Without forgetting his rather difficult personal story and his fierce and often parochial views on society, his work is deeply interesting and fascinating.  Most Japanese are still unfamiliar with it as the original language is quite difficult to read, whereas translations have put into a much simpler language what Mishima originally wrote in Japanese.

Here we will write about a youth novel A thirst for love. The plot is quite simple: in a post-war Japan, a young widow, Etsuko, is coming to settle with her late husband family in a small town close to Osaka. Soon Etsuko is showing that she is unsatisfied with this dull and oppressive lifestyle: unable to get along with her sisters and brothers-in-law, she is lonely and cannot vent all her pent-up frustration. In that respect she is quite alike Scarlett O’Hara after she has lost her first husband Charles : too young to resign themselves to a lifelong mourning, they want to live like tomorrow does not exist. But in such strict, rigid eras with social norms like the 1860’s in the USA and 1950’s in Japan, this is hardly understandable, much less acceptable and any such feeling must be concealed and extinguished, no matter what sacrifice is required. Etsuko’s life is fading away and only her father-in-law is a comfort to her, though his very attentive care is not as it should be. But right when Etsuko is about to be doomed forever to a joyless life, she meets Saburo, the young gardener of the family estate. Will Etsuko be able to show her true feelings and to feel young again with this encounter?

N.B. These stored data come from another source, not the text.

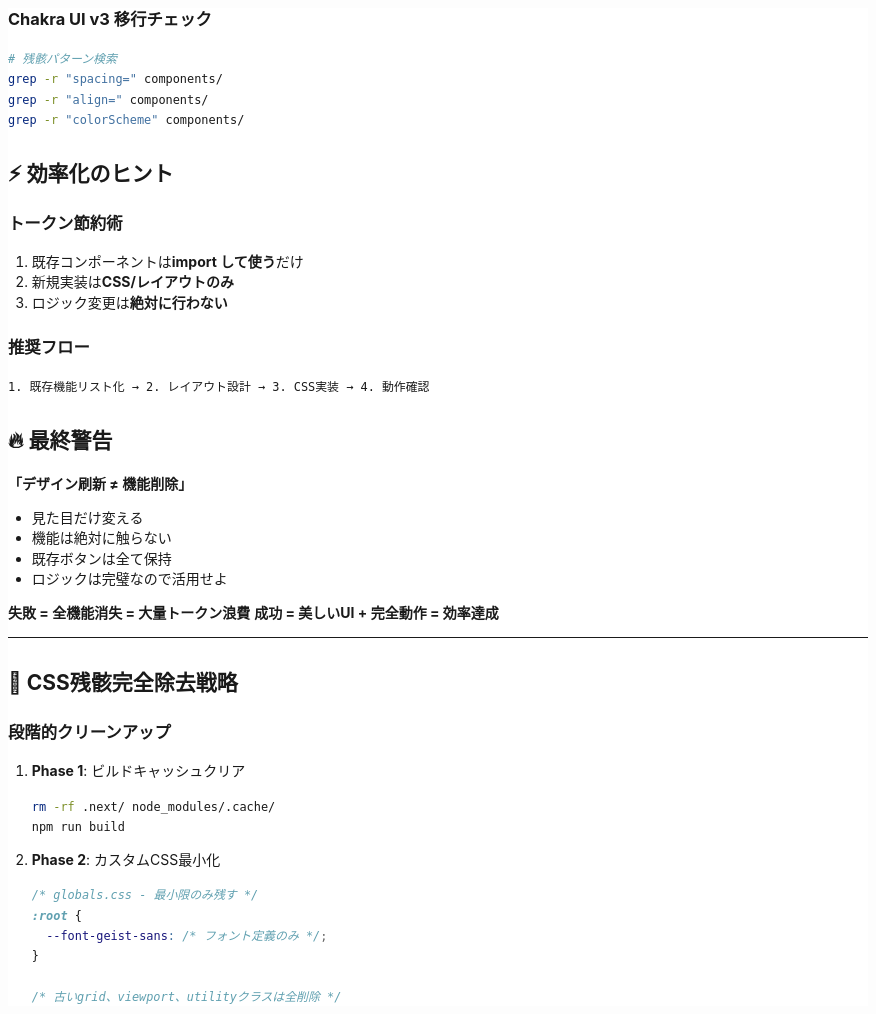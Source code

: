 ### **Chakra UI v3 移行チェック**
```bash
# 残骸パターン検索
grep -r "spacing=" components/
grep -r "align=" components/ 
grep -r "colorScheme" components/
```

## ⚡ **効率化のヒント**

### **トークン節約術**
1. 既存コンポーネントは**import して使う**だけ
2. 新規実装は**CSS/レイアウトのみ**
3. ロジック変更は**絶対に行わない**

### **推奨フロー**
```
1. 既存機能リスト化 → 2. レイアウト設計 → 3. CSS実装 → 4. 動作確認
```

## 🔥 **最終警告**

**「デザイン刷新 ≠ 機能削除」**

- 見た目だけ変える
- 機能は絶対に触らない  
- 既存ボタンは全て保持
- ロジックは完璧なので活用せよ

**失敗 = 全機能消失 = 大量トークン浪費**
**成功 = 美しいUI + 完全動作 = 効率達成**

---

## 🧹 **CSS残骸完全除去戦略**

### **段階的クリーンアップ**
1. **Phase 1**: ビルドキャッシュクリア
   ```bash
   rm -rf .next/ node_modules/.cache/
   npm run build
   ```

2. **Phase 2**: カスタムCSS最小化
   ```css
   /* globals.css - 最小限のみ残す */
   :root {
     --font-geist-sans: /* フォント定義のみ */;
   }
   
   /* 古いgrid、viewport、utilityクラスは全削除 */
   ```
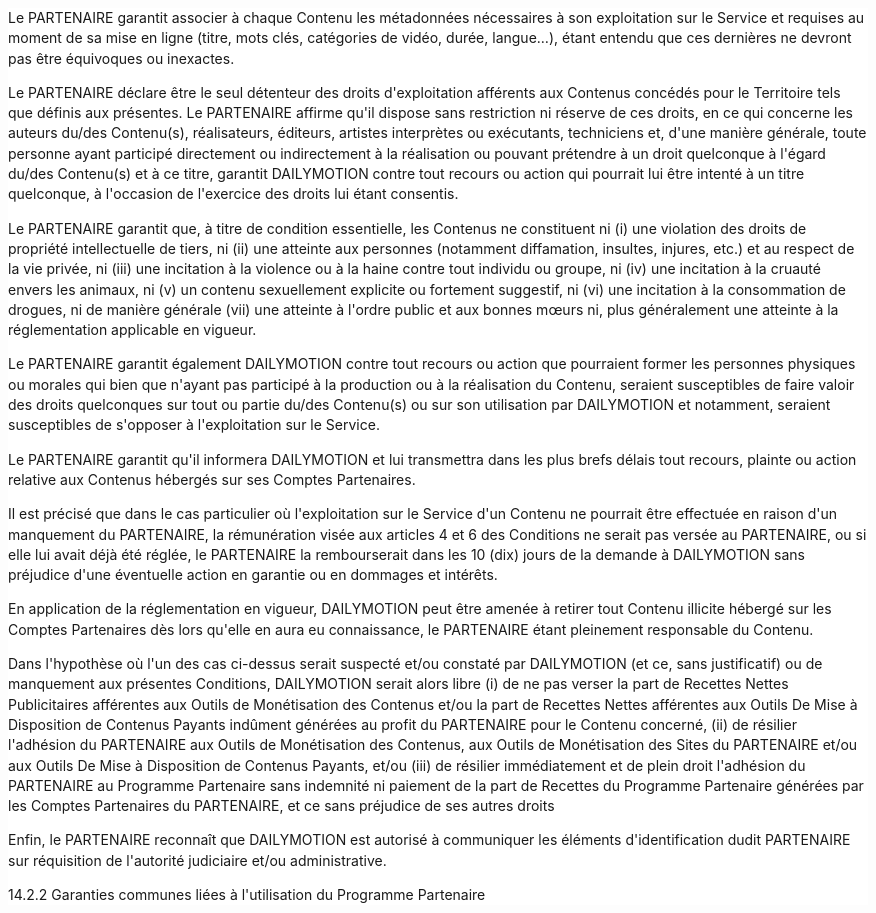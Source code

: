 Le PARTENAIRE garantit associer à chaque Contenu les métadonnées nécessaires à son exploitation sur le Service et requises au moment de sa mise en ligne (titre, mots clés, catégories de vidéo, durée, langue…), étant entendu que ces dernières ne devront pas être équivoques ou inexactes.

Le PARTENAIRE déclare être le seul détenteur des droits d'exploitation afférents aux Contenus concédés pour le Territoire tels que définis aux présentes. Le PARTENAIRE affirme qu'il dispose sans restriction ni réserve de ces droits, en ce qui concerne les auteurs du/des Contenu(s), réalisateurs, éditeurs, artistes interprètes ou exécutants, techniciens et, d'une manière générale, toute personne ayant participé directement ou indirectement à la réalisation ou pouvant prétendre à un droit quelconque à l'égard du/des Contenu(s) et à ce titre, garantit DAILYMOTION contre tout recours ou action qui pourrait lui être intenté à un titre quelconque, à l'occasion de l'exercice des droits lui étant consentis.

Le PARTENAIRE garantit que, à titre de condition essentielle, les Contenus ne constituent ni (i) une violation des droits de propriété intellectuelle de tiers, ni (ii) une atteinte aux personnes (notamment diffamation, insultes, injures, etc.) et au respect de la vie privée, ni (iii) une incitation à la violence ou à la haine contre tout individu ou groupe, ni (iv) une incitation à la cruauté envers les animaux, ni (v) un contenu sexuellement explicite ou fortement suggestif, ni (vi) une incitation à la consommation de drogues, ni de manière générale (vii) une atteinte à l'ordre public et aux bonnes mœurs ni, plus généralement une atteinte à la réglementation applicable en vigueur.

Le PARTENAIRE garantit également DAILYMOTION contre tout recours ou action que pourraient former les personnes physiques ou morales qui bien que n'ayant pas participé à la production ou à la réalisation du Contenu, seraient susceptibles de faire valoir des droits quelconques sur tout ou partie du/des Contenu(s) ou sur son utilisation par DAILYMOTION et notamment, seraient susceptibles de s'opposer à l'exploitation sur le Service.

Le PARTENAIRE garantit qu'il informera DAILYMOTION et lui transmettra dans les plus brefs délais tout recours, plainte ou action relative aux Contenus hébergés sur ses Comptes Partenaires.

Il est précisé que dans le cas particulier où l'exploitation sur le Service d'un Contenu ne pourrait être effectuée en raison d'un manquement du PARTENAIRE, la rémunération visée aux articles 4 et 6 des Conditions ne serait pas versée au PARTENAIRE, ou si elle lui avait déjà été réglée, le PARTENAIRE la rembourserait dans les 10 (dix) jours de la demande à DAILYMOTION sans préjudice d'une éventuelle action en garantie ou en dommages et intérêts.

En application de la réglementation en vigueur, DAILYMOTION peut être amenée à retirer tout Contenu illicite hébergé sur les Comptes Partenaires dès lors qu'elle en aura eu connaissance, le PARTENAIRE étant pleinement responsable du Contenu.

Dans l'hypothèse où l'un des cas ci-dessus serait suspecté et/ou constaté par DAILYMOTION (et ce, sans justificatif) ou de manquement aux présentes Conditions, DAILYMOTION serait alors libre (i) de ne pas verser la part de Recettes Nettes Publicitaires afférentes aux Outils de Monétisation des Contenus et/ou la part de Recettes Nettes afférentes aux Outils De Mise à Disposition de Contenus Payants  indûment générées au profit du PARTENAIRE pour le Contenu concerné, (ii) de résilier l'adhésion du PARTENAIRE aux Outils de Monétisation des Contenus, aux Outils de Monétisation des Sites du PARTENAIRE et/ou aux Outils De Mise à Disposition de Contenus Payants, et/ou (iii) de résilier immédiatement et de plein droit l'adhésion du PARTENAIRE au Programme Partenaire sans indemnité ni paiement de la part de Recettes du Programme Partenaire  générées par les Comptes Partenaires du PARTENAIRE, et ce sans préjudice de ses autres droits

Enfin, le PARTENAIRE reconnaît que DAILYMOTION est autorisé à communiquer les éléments d'identification dudit PARTENAIRE sur réquisition de l'autorité judiciaire et/ou administrative.

14.2.2 Garanties communes liées à l'utilisation du Programme Partenaire
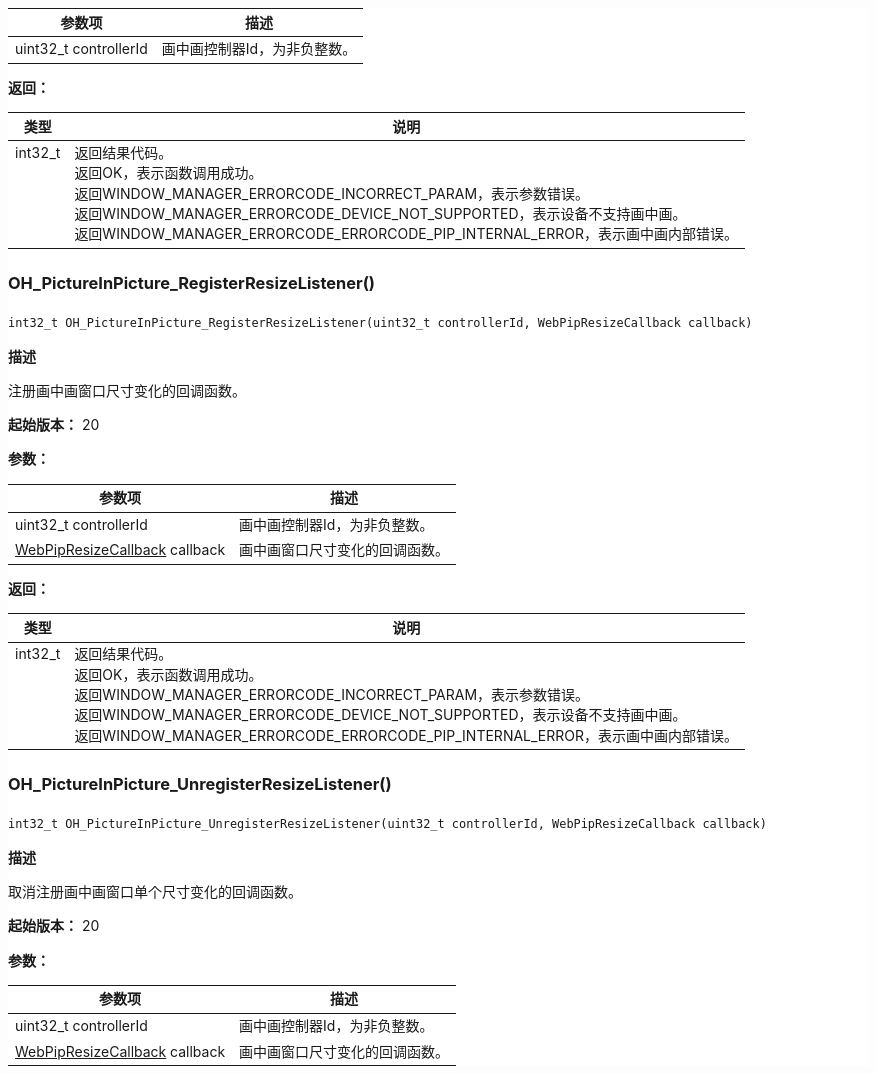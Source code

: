 | 参数项 | 描述 |
| -- | -- |
| uint32_t controllerId | 画中画控制器Id，为非负整数。 |

**返回：**

| 类型 | 说明 |
| -- | -- |
| int32_t | 返回结果代码。<br>返回OK，表示函数调用成功。<br>返回WINDOW_MANAGER_ERRORCODE_INCORRECT_PARAM，表示参数错误。<br>返回WINDOW_MANAGER_ERRORCODE_DEVICE_NOT_SUPPORTED，表示设备不支持画中画。<br>返回WINDOW_MANAGER_ERRORCODE_ERRORCODE_PIP_INTERNAL_ERROR，表示画中画内部错误。 |

### OH_PictureInPicture_RegisterResizeListener()

```
int32_t OH_PictureInPicture_RegisterResizeListener(uint32_t controllerId, WebPipResizeCallback callback)
```

**描述**

注册画中画窗口尺寸变化的回调函数。

**起始版本：** 20


**参数：**

| 参数项 | 描述 |
| -- | -- |
| uint32_t controllerId | 画中画控制器Id，为非负整数。 |
| [WebPipResizeCallback](#webpipresizecallback) callback | 画中画窗口尺寸变化的回调函数。 |

**返回：**

| 类型 | 说明 |
| -- | -- |
| int32_t | 返回结果代码。<br>返回OK，表示函数调用成功。<br>返回WINDOW_MANAGER_ERRORCODE_INCORRECT_PARAM，表示参数错误。<br>返回WINDOW_MANAGER_ERRORCODE_DEVICE_NOT_SUPPORTED，表示设备不支持画中画。<br>返回WINDOW_MANAGER_ERRORCODE_ERRORCODE_PIP_INTERNAL_ERROR，表示画中画内部错误。 |

### OH_PictureInPicture_UnregisterResizeListener()

```
int32_t OH_PictureInPicture_UnregisterResizeListener(uint32_t controllerId, WebPipResizeCallback callback)
```

**描述**

取消注册画中画窗口单个尺寸变化的回调函数。

**起始版本：** 20


**参数：**

| 参数项 | 描述 |
| -- | -- |
| uint32_t controllerId | 画中画控制器Id，为非负整数。 |
| [WebPipResizeCallback](#webpipresizecallback) callback | 画中画窗口尺寸变化的回调函数。 |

Through his depiction of a lonely and isolated woman, Mishima is touching many sore issues that his era must have been faced with: women’ role in society in a devastated country, family role and its meaning in 1950, the crave for emancipation confronted with traditions and the respect due to these rules…

As for me, Etsuko is a woman one cannot really feel close to : lofty and proud, she is often heartless and cares for nobody, not realising that she partly created the trap she is not entangled in, an oppressive lifestyle she didn’t give up for her privileges’ sake. The end of the book shows another image of Etsuko when she is confronted with a dramatic event and gives us the idea that no matter what, she will never be happy as she is unable to see and to grab this happiness she is longing for even when it is before her very eyes. This thirst for love is a thirst for life, but an egoist and self-centered one and not an existence dedicated tor at least influenced by others. Where Scarlett O’Hara is breathing and toiling for her beloved plantation, beautiful Tara, Etsuko is unable to feel anything but her own helplessness and unhappiness and nothing else is an incentive to act. Mishima does not try to conceal his lack of compassion for his own heroine and openly shows her heartlessness and selfishness. While reading the book, we hope that Etsuko will be able to open her eyes and heart to the world and to see what she really is. And yet we feel that her fate has been decided and nothing could change it, it will happen and Etsuko will not be able to fight off. Like Emma Bovary, whose  20th century Japanese version she could be, she is waiting for her path to show up but will not take the trouble to create one for herself. Her wait will only result in discontent  and forever her heart will try to escape from this gilded cage she chose to hide in.

This book does leave a deep impression on the reader as we can read about Etsuko’s feelings and fears like in our own heart. But what would we do if it were up to us? No one could say. But one thing is sure, Mishima does not leave one indifferent and Etsuko is even after a haunting image.